This presents a lambda-calculus-esque language.

# Philosophy

Why Lua? If you're interested in language implementation, you typically see two types of tutorials out there depending on your background.

1. If you're in college, chances are you'll find your local Programming Language department to be filled with OCaml/Haskell enthusiasts pushing for compilers for mini-OCaml/Haskell/Imp. You'll be shown the purple Dragon Book and the way out.
2. If you're on your own, chances are you'll stumble across various tutorials on how to use Lex/Yacc masquerading as "How to write your own compiler!" guides. You'll learn about words, and then you get shown this weird parser language called BNF, and finally you get a grammar for some subset of C. "Parsing is the hardest part of a compiler" they'll tell you, "the rest is trivial and is subsequently left as an exercise for the reader." Finally, they'll tell you to go out and buy the purple Dragon Book.

I've tried both of these approaches, and neither worked. Obviously, the Dragon Book is to be blamed.

My philosophy: don't read, just do. This is one of the core tenets of people who love to program. No matter how hard you try, you will rarely be able to have a full end-to-end perspective on a large and complex system. Stop falling into never-ending rabbit holes and start iterating. There's no better way to learn about a domain than to get your hands dirty.

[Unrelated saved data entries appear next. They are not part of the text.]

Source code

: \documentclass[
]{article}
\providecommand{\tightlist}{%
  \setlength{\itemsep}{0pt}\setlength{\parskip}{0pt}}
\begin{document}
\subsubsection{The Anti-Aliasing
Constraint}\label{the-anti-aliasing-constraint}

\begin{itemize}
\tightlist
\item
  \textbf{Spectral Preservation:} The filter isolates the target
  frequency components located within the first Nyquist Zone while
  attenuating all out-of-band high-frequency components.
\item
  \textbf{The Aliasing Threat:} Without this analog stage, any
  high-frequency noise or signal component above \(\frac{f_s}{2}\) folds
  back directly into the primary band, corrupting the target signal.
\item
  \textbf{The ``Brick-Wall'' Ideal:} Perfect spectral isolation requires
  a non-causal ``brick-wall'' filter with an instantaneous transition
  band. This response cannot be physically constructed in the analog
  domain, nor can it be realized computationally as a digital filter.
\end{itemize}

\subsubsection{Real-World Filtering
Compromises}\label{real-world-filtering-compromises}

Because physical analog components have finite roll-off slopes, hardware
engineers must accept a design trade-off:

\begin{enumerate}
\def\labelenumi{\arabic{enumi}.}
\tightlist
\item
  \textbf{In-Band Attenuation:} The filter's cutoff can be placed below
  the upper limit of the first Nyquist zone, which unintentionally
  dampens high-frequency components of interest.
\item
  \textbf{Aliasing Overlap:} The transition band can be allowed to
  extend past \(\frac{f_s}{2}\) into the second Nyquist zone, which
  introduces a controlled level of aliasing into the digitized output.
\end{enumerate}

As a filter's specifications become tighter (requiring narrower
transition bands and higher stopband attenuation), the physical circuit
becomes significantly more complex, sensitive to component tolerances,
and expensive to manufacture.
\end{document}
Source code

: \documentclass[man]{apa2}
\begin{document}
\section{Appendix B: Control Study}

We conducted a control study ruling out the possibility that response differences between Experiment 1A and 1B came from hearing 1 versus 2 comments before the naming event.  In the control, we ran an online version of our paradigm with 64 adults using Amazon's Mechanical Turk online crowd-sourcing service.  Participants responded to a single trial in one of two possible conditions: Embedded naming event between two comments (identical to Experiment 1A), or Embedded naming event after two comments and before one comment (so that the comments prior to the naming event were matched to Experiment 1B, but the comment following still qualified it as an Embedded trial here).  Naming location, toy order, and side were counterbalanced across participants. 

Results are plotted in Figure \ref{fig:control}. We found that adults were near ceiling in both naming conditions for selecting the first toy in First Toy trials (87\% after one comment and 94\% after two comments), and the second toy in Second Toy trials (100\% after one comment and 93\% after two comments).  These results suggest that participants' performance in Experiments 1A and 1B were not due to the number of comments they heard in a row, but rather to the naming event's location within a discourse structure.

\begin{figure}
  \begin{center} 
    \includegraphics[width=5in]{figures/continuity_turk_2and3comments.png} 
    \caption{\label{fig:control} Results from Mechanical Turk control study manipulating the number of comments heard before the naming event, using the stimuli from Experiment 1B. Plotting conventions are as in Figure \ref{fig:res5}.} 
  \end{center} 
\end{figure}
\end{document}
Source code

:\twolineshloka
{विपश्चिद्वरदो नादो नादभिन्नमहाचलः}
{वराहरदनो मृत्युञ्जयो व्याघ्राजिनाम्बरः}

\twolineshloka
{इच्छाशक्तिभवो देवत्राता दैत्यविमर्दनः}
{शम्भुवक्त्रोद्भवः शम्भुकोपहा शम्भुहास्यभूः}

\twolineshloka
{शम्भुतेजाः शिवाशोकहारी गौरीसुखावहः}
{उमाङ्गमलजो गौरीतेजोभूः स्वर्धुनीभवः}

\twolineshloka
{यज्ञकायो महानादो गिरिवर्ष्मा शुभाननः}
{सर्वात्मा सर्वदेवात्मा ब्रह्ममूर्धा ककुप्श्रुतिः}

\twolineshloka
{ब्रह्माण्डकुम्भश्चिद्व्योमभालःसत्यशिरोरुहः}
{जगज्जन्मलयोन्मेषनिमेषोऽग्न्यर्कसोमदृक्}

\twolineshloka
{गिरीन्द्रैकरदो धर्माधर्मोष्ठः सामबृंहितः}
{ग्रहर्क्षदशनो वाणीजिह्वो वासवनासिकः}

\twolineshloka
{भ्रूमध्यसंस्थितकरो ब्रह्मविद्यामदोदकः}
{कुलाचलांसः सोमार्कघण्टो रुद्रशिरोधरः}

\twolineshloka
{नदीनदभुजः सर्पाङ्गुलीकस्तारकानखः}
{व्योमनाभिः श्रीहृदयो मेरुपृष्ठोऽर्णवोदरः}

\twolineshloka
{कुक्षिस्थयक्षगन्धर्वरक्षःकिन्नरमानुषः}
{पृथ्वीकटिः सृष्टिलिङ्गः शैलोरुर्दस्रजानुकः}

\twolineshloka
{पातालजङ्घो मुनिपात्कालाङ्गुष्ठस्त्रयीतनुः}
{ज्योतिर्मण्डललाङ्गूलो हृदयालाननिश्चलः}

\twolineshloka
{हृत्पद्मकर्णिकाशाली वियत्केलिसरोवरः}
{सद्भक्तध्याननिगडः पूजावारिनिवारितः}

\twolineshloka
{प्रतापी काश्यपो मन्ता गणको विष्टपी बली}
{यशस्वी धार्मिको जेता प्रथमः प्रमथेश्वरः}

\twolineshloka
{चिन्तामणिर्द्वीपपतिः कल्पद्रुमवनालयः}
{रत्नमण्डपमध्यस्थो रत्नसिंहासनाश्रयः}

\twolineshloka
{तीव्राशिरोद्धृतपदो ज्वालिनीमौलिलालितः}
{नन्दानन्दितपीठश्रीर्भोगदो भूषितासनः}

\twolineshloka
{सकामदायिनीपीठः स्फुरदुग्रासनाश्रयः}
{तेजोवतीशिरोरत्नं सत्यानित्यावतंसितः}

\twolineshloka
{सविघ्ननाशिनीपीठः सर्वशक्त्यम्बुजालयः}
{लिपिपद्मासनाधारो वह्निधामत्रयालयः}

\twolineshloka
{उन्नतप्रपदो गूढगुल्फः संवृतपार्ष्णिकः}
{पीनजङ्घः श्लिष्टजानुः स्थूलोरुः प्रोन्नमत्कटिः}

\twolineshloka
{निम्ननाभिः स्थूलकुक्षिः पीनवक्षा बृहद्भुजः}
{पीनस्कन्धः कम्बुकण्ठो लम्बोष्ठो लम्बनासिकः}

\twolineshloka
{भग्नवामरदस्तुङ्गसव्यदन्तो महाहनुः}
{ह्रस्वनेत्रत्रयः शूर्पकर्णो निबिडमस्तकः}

So this is my sell for my grand ambition of getting free labor. Lua turns out to be a rather curious language, both from the language design perspective as well as the choice of tooling that it uses. No matter if you're a fresh developer or a seasoned Clang hacker (that's me!), you're sure to find something fresh and interesting because the design choices made by Lua are somewhat unconventional. So come hack along and squash some bugs. Hopefully you'll gain some valuable insights that'll finally bridge you across the deep chasm between the "How to even Compilers for Dummies" and actually fleshing out your own language.

----------

![Lua](http://www.lua.org/images/logo.gif)